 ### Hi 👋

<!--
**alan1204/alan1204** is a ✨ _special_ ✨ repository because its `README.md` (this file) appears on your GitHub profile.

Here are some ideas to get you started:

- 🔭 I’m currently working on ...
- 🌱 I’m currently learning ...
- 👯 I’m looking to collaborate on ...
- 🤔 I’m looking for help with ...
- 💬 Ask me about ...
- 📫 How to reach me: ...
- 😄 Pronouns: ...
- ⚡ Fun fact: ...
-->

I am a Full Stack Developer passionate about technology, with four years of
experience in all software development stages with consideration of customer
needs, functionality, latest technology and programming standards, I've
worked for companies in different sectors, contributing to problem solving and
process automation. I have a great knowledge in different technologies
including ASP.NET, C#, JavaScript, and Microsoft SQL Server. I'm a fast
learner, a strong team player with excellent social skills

··········

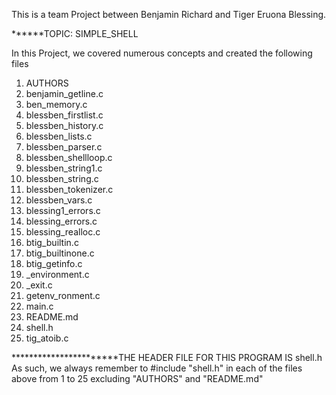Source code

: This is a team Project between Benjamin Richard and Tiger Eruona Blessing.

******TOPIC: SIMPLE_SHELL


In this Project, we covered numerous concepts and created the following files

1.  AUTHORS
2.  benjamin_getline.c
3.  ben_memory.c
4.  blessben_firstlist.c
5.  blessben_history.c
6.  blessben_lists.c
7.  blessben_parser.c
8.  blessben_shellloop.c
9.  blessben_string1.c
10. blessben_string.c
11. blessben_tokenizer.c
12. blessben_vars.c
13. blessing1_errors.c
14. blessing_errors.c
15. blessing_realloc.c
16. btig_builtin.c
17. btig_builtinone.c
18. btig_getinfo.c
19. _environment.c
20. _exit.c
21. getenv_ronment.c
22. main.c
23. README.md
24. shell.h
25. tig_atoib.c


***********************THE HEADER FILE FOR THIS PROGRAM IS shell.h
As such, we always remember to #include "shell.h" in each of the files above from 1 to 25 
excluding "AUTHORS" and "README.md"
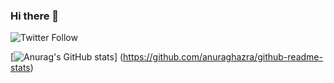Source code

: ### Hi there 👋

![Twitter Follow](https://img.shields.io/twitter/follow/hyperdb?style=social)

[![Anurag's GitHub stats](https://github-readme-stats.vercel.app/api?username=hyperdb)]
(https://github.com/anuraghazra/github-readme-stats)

··········

--- Problem requirements ---
Transcribe each line of the data above, unaltered, from the one where "needs, functionality, latest" appears to the one where "process automation. I" appears, inclusive of both.

--- Written solution ---
needs, functionality, latest technology and programming standards, I've
worked for companies in different sectors, contributing to problem solving and
process automation. I have a great knowledge in different technologies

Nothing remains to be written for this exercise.